Amazing new photo that surfaced in "Roots Web" of Jacksonville Traction 113 on the Kings Avenue Line. We were so far ahead of our time, using in the street tracks only in downtown and medians or private tracks elsewhere. Then we jumped the gun and shot ourselves in the foot, converting the whole thing in a giant dirty General Motors-Firestone-Standard Oil-Phillips Petro buy out. With fuel prices soaring, and highway funds on zero, congestion is not going away, it's time to think streetcars again. The following is a reprint of a Florida Times-Union Story.
By The Times-Union
Retired transportation consultant Bob Mann is either a visionary or hopelessly stuck in the past, depending on your view of his proposal that would return streetcars to downtown Jacksonville.
But on one thing, everybody agrees: He's tenacious.
Mann has been advocating streetcars - light trains on tracks, powered by overhead electricity and sharing the road with cars - for about three decades.
And, amid increased traffic congestion and spiraling gasoline prices, he's making some headway. In fact, the Jacksonville Transportation Authority is doing a study on the feasibility of making Mann's proposed track part of the city's transit system.
There is much to like about Mann's proposal:
Cost. Because it would use existing tracks, the system presumably would be relatively inexpensive.
Potential ridership. Not only would the uniqueness attract some riders, it would serve a heavily traveled route that includes Five Points, the convention center, the Landing, football stadium and library.
Tourism. Vacationers might pull off Interstate 95 for a ride. While here, maybe they would patronize some local businesses.
Economic development. In other cities, housing and businesses tend to spring up along streetcar lines.

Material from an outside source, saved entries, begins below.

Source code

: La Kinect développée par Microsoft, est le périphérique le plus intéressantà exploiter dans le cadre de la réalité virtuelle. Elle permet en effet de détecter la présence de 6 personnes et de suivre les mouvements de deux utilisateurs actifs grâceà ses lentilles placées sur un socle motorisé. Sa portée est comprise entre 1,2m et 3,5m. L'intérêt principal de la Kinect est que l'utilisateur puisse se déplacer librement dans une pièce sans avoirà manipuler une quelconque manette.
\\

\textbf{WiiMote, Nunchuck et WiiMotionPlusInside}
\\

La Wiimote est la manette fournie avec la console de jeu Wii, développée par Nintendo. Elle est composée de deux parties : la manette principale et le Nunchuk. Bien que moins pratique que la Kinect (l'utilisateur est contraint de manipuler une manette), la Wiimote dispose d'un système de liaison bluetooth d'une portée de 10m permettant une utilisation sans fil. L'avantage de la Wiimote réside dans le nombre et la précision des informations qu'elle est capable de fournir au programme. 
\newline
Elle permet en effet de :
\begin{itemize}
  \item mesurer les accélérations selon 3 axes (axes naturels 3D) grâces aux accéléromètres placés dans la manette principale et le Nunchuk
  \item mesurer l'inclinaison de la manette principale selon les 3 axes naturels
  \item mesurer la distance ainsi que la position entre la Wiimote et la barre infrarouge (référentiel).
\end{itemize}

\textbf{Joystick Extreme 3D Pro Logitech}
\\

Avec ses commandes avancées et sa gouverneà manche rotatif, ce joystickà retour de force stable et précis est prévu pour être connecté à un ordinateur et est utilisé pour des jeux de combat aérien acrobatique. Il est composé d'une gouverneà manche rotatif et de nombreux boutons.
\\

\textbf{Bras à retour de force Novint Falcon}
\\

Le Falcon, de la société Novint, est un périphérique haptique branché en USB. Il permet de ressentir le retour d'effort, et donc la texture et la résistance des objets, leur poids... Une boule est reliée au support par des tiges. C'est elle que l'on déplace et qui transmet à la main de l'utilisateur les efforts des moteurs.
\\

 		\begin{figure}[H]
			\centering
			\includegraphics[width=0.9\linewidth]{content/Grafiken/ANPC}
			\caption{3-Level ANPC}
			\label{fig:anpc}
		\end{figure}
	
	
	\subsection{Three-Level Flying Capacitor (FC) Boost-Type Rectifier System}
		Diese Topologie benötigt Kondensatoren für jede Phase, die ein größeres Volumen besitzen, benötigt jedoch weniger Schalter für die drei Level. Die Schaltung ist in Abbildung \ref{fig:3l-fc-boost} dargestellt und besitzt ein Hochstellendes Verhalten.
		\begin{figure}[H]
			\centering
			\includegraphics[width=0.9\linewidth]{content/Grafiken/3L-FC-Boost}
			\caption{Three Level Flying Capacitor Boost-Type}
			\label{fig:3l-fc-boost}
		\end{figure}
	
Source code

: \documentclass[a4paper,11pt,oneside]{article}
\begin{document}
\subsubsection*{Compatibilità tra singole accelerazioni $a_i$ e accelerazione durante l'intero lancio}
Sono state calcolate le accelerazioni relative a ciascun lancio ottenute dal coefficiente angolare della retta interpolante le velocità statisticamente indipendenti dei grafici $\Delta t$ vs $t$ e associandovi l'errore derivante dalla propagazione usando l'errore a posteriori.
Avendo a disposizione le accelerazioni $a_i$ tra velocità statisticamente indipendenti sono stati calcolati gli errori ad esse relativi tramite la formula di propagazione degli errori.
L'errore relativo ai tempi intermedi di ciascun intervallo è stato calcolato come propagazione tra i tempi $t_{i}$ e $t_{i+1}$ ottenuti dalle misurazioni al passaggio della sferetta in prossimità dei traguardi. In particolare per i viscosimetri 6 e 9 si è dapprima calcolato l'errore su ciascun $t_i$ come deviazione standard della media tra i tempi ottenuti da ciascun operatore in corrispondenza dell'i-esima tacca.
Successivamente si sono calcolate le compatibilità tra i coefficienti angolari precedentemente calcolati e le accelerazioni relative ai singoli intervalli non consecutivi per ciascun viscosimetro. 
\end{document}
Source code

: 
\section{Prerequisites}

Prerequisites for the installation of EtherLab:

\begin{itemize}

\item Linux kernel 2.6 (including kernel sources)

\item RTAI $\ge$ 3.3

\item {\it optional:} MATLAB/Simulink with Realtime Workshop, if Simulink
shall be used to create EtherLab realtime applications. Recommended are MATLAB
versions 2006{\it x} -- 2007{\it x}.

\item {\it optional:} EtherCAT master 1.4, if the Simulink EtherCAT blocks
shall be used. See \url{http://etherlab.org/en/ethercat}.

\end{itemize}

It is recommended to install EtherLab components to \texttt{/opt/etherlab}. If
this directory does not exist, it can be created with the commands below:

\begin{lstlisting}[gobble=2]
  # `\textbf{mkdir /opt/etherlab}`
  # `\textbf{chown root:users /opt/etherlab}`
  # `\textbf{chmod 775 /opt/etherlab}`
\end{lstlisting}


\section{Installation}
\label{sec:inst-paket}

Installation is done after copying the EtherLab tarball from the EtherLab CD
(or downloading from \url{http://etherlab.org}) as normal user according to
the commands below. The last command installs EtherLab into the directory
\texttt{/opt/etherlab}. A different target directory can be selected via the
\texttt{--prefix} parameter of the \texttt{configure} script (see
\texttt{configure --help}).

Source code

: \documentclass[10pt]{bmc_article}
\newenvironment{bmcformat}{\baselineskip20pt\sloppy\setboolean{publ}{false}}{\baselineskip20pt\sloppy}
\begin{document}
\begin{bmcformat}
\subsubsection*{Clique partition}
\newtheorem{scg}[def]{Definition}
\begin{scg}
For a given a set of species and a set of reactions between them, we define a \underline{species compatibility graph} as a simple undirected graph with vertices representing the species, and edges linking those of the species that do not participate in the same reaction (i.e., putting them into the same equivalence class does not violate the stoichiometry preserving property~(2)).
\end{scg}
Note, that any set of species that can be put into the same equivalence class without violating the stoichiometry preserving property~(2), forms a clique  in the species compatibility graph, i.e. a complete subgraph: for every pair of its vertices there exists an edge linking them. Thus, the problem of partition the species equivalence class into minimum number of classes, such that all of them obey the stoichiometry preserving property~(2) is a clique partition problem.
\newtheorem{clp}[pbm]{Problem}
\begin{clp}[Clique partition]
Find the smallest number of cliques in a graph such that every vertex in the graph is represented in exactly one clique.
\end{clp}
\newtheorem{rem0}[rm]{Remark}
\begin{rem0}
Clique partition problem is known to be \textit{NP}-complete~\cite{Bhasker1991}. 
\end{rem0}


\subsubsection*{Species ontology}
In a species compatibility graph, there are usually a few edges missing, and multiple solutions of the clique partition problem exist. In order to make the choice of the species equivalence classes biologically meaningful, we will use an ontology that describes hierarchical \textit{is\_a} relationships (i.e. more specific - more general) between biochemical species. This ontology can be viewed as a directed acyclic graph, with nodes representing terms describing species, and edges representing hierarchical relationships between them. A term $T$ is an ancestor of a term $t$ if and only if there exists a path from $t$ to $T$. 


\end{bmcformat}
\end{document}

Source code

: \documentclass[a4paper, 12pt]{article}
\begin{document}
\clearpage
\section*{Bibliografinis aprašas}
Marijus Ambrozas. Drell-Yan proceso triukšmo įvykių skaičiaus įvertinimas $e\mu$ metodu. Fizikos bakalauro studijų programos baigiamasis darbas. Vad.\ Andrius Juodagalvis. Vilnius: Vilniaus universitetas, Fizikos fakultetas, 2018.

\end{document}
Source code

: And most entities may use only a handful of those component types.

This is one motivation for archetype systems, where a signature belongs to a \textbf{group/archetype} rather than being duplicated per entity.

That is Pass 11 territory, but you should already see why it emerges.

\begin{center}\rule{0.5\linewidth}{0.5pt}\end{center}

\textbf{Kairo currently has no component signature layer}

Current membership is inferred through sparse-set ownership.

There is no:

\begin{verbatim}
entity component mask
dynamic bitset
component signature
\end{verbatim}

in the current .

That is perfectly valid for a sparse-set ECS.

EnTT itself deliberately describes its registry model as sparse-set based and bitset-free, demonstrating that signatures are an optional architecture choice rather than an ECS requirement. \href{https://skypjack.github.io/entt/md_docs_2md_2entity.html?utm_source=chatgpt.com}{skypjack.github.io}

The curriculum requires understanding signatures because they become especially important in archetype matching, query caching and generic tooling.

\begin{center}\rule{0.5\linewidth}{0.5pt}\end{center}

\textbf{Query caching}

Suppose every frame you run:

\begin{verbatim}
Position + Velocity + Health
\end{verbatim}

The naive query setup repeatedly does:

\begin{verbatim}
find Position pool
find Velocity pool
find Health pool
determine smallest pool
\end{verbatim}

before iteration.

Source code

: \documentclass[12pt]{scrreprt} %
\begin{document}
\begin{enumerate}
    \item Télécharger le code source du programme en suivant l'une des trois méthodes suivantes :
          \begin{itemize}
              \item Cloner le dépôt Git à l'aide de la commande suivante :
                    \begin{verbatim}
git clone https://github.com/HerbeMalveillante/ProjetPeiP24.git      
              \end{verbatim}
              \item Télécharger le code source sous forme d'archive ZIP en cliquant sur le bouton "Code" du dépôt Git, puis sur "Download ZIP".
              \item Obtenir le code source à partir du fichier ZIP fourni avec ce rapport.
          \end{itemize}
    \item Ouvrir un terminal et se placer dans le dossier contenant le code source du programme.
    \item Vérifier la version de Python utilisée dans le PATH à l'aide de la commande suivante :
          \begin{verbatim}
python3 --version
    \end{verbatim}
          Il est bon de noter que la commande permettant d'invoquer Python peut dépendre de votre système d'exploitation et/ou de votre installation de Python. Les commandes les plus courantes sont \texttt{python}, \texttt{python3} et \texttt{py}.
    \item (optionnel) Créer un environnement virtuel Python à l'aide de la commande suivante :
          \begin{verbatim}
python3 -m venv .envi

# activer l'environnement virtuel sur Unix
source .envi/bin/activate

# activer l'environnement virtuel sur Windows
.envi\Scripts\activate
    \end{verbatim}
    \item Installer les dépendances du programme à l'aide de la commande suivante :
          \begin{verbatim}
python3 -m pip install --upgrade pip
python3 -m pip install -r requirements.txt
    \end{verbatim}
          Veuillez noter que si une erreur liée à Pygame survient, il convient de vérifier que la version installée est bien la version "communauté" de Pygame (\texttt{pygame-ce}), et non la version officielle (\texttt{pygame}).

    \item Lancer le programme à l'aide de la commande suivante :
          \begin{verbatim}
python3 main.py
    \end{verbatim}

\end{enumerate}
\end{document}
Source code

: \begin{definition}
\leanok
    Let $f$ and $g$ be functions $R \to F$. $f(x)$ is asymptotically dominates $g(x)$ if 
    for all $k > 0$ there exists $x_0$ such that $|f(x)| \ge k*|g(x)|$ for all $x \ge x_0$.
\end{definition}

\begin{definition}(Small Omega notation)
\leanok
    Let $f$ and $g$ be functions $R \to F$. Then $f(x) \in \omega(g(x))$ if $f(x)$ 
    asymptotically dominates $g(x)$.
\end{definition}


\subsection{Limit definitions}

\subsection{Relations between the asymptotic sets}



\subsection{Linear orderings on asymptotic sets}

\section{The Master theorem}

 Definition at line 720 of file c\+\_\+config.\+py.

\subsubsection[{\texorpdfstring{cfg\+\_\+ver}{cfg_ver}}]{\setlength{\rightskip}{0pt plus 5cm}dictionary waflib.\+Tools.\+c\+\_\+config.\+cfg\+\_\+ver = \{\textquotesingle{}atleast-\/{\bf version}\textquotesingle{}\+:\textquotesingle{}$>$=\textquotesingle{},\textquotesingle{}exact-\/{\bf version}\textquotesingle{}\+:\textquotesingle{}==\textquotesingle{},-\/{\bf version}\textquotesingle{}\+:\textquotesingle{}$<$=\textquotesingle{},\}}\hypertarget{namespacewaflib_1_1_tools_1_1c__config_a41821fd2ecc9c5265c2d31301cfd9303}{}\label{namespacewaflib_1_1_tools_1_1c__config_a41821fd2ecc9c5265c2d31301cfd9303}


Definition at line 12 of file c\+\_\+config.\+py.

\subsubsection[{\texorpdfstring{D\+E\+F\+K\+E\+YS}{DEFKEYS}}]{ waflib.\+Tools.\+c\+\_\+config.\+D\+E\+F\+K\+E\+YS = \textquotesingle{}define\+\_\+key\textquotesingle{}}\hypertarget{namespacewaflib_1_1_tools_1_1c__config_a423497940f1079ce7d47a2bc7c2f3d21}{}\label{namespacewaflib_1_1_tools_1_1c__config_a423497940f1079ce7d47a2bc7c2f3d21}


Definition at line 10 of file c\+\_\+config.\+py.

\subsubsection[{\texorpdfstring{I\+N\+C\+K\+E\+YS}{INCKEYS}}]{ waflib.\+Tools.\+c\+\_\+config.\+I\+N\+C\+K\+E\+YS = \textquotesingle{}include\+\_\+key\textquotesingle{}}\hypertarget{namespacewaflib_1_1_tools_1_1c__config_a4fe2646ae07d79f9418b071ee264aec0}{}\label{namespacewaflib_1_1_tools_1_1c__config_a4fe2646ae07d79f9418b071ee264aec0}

For example, USA Today reports, Portland's streetcar system "attracted about 100 projects with $2.3 billion in less than five years, all within two blocks of the line. They include 7,248 housing units and 4.6 million square feet of office and retail."
The proposed line here would go through some areas, near downtown, that clearly need an infusion of economic development.
And, if they are made aware of the Portland experience, maybe developers would help pay the costs.
What does the future hold? Something. Mann just isn't sure quite what.
He sees three options:
- museum. Put the streetcars in a building and invite people to look at them. That could increase public support for funding.
- For a little more money, a short track might be built to carry people to and from the museum. This might spur more donations.
- With sufficient funds, build the system and use it.
There may be a trend to streetcars. Dozens of cities either have or are planning them, Mann says.
What about Jacksonville?
Proceed with caution. Every dollar spent on streetcars is a dollar less for buses or other forms of transit*(see blogger note).
But this seems to have potential.
* Blogger Note: Phil Fretz of the TU did a great job in grasping the meat of the streetcar race in Jacksonville. On this one point he may have stumbled a bit, as with each streetcar deployed, it relieves several buses. Those buses can then be sent into new areas or to close headway's (make service more frequent). Thus every dollar for streetcar is NOT a dollar lost on other transit.
Our motto should be, implement streetcars downtown, but build to Light Rail standards on the key downtown loop. The slightly more expensive LRT tracks would be used by the streetcars and in the future, if the time comes to expand to the Beaches, the downtown core is already built to handle the bigger cars too.